→ Records for the exercise:
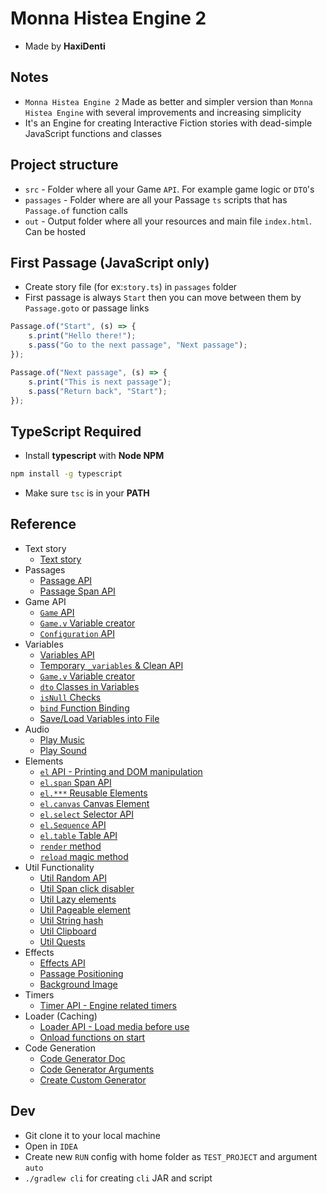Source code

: # Monna Histea Engine 2
* Made by __HaxiDenti__

## Notes
* `Monna Histea Engine 2` Made as better and simpler version than `Monna Histea Engine` with several improvements and increasing simplicity
* It's an Engine for creating Interactive Fiction stories with dead-simple JavaScript functions and classes

## Project structure
* `src` - Folder where all your Game `API`. For example game logic or `DTO`'s
* `passages` - Folder where are all your Passage `ts` scripts that has `Passage.of` function calls
* `out` - Output folder where all your resources and main file `index.html`. Can be hosted

## First Passage (JavaScript only)
* Create story file (for ex:`story.ts`) in `passages` folder
* First passage is always `Start` then you can move between them by `Passage.goto` or passage links
```ts
Passage.of("Start", (s) => {
    s.print("Hello there!");
    s.pass("Go to the next passage", "Next passage");
});

Passage.of("Next passage", (s) => {
    s.print("This is next passage");
    s.pass("Return back", "Start");
});
```

## TypeScript Required
* Install __typescript__ with __Node NPM__
```bash
npm install -g typescript
```
* Make sure `tsc` is in your __PATH__

## Reference

* Text story
	* [Text story](doc/TextStory.md)
* Passages
    * [Passage API](doc/Passage.md)
    * [Passage Span API](doc/PassageSpan.md)
* Game API
    * [`Game` API](doc/GameAPI.md)
    * [`Game.v` Variable creator](doc/Game_v.md)
	* [`Configuration` API](doc/Config.md)
* Variables
    * [Variables API](doc/Variables.md)
    * [Temporary `_variables` & Clean API](doc/VariablesClean.md)
    * [`Game.v` Variable creator](doc/Game_v.md)
    * [`dto` Classes in Variables](doc/StoreClassesInVar.md)
    * [`isNull` Checks](doc/IsNull.md)
    * [`bind` Function Binding](doc/bind.md)
    * [Save/Load Variables into File](doc/SaveLoad.md)
* Audio
    * [Play Music](doc/Music.md)
    * [Play Sound](doc/Sound.md)
* Elements
    * [`el` API - Printing and DOM manipulation](doc/el.md)
    * [`el.span` Span API](doc/el_span.md)
    * [`el.***` Reusable Elements](doc/el_reusable_elements.md)
    * [`el.canvas` Canvas Element](doc/el_canvas.md)
    * [`el.select` Selector API](doc/el_select.md)
    * [`el.Sequence` API](doc/el_seq.md)
	* [`el.table` Table API](doc/Table.md)
    * [`render` method](doc/class_render.md)
	* [`reload` magic method](doc/class_reload.md)
* Util Functionality
    * [Util Random API](doc/Util_random.md)
    * [Util Span click disabler](doc/Util_declick.md)
    * [Util Lazy elements](doc/Util_Lazy.md)
    * [Util Pageable element](doc/Util_Pageable.md)
	* [Util String hash](doc/Util_hash.md)
	* [Util Clipboard](doc/Util_clipboard.md)
	* [Util Quests](doc/Quest.md)
* Effects
    * [Effects API](doc/Effects.md)
    * [Passage Positioning](doc/Positioning.md)
    * [Background Image](doc/Background.md)
* Timers
    * [Timer API - Engine related timers](doc/Timer.md)
* Loader (Caching)
    * [Loader API - Load media before use](doc/Loader.md)
	* [Onload functions on start](doc/Onloads.md)
* Code Generation
	* [Code Generator Doc](doc/CodeGen_WhatIs.md)
	* [Code Generator Arguments](doc/CodeGen_Args.md)
	* [Create Custom Generator](doc/CodeGen_CustomGen.md)

## Dev
* Git clone it to your local machine
* Open in `IDEA`
* Create new `RUN` config with home folder as `TEST_PROJECT` and argument `auto`
* `./gradlew cli` for creating `cli` JAR and script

→ Directions: Please retype exactly the line containing "with __Node NPM__" and each line after it to the end of the records, and nothing more.

→ Finished exercise:
* Install __typescript__ with __Node NPM__
```bash
npm install -g typescript
```
* Make sure `tsc` is in your __PATH__

## Reference

* Text story
	* [Text story](doc/TextStory.md)
* Passages
    * [Passage API](doc/Passage.md)
    * [Passage Span API](doc/PassageSpan.md)
* Game API
    * [`Game` API](doc/GameAPI.md)
    * [`Game.v` Variable creator](doc/Game_v.md)
	* [`Configuration` API](doc/Config.md)
* Variables
    * [Variables API](doc/Variables.md)
    * [Temporary `_variables` & Clean API](doc/VariablesClean.md)
    * [`Game.v` Variable creator](doc/Game_v.md)
    * [`dto` Classes in Variables](doc/StoreClassesInVar.md)
    * [`isNull` Checks](doc/IsNull.md)
    * [`bind` Function Binding](doc/bind.md)
    * [Save/Load Variables into File](doc/SaveLoad.md)
* Audio
    * [Play Music](doc/Music.md)
    * [Play Sound](doc/Sound.md)
* Elements
    * [`el` API - Printing and DOM manipulation](doc/el.md)
    * [`el.span` Span API](doc/el_span.md)
    * [`el.***` Reusable Elements](doc/el_reusable_elements.md)
    * [`el.canvas` Canvas Element](doc/el_canvas.md)
    * [`el.select` Selector API](doc/el_select.md)
    * [`el.Sequence` API](doc/el_seq.md)
	* [`el.table` Table API](doc/Table.md)
    * [`render` method](doc/class_render.md)
	* [`reload` magic method](doc/class_reload.md)
* Util Functionality
    * [Util Random API](doc/Util_random.md)
    * [Util Span click disabler](doc/Util_declick.md)
    * [Util Lazy elements](doc/Util_Lazy.md)
    * [Util Pageable element](doc/Util_Pageable.md)
	* [Util String hash](doc/Util_hash.md)
	* [Util Clipboard](doc/Util_clipboard.md)
	* [Util Quests](doc/Quest.md)
* Effects
    * [Effects API](doc/Effects.md)
    * [Passage Positioning](doc/Positioning.md)
    * [Background Image](doc/Background.md)
* Timers
    * [Timer API - Engine related timers](doc/Timer.md)
* Loader (Caching)
    * [Loader API - Load media before use](doc/Loader.md)
	* [Onload functions on start](doc/Onloads.md)
* Code Generation
	* [Code Generator Doc](doc/CodeGen_WhatIs.md)
	* [Code Generator Arguments](doc/CodeGen_Args.md)
	* [Create Custom Generator](doc/CodeGen_CustomGen.md)

## Dev
* Git clone it to your local machine
* Open in `IDEA`
* Create new `RUN` config with home folder as `TEST_PROJECT` and argument `auto`
* `./gradlew cli` for creating `cli` JAR and script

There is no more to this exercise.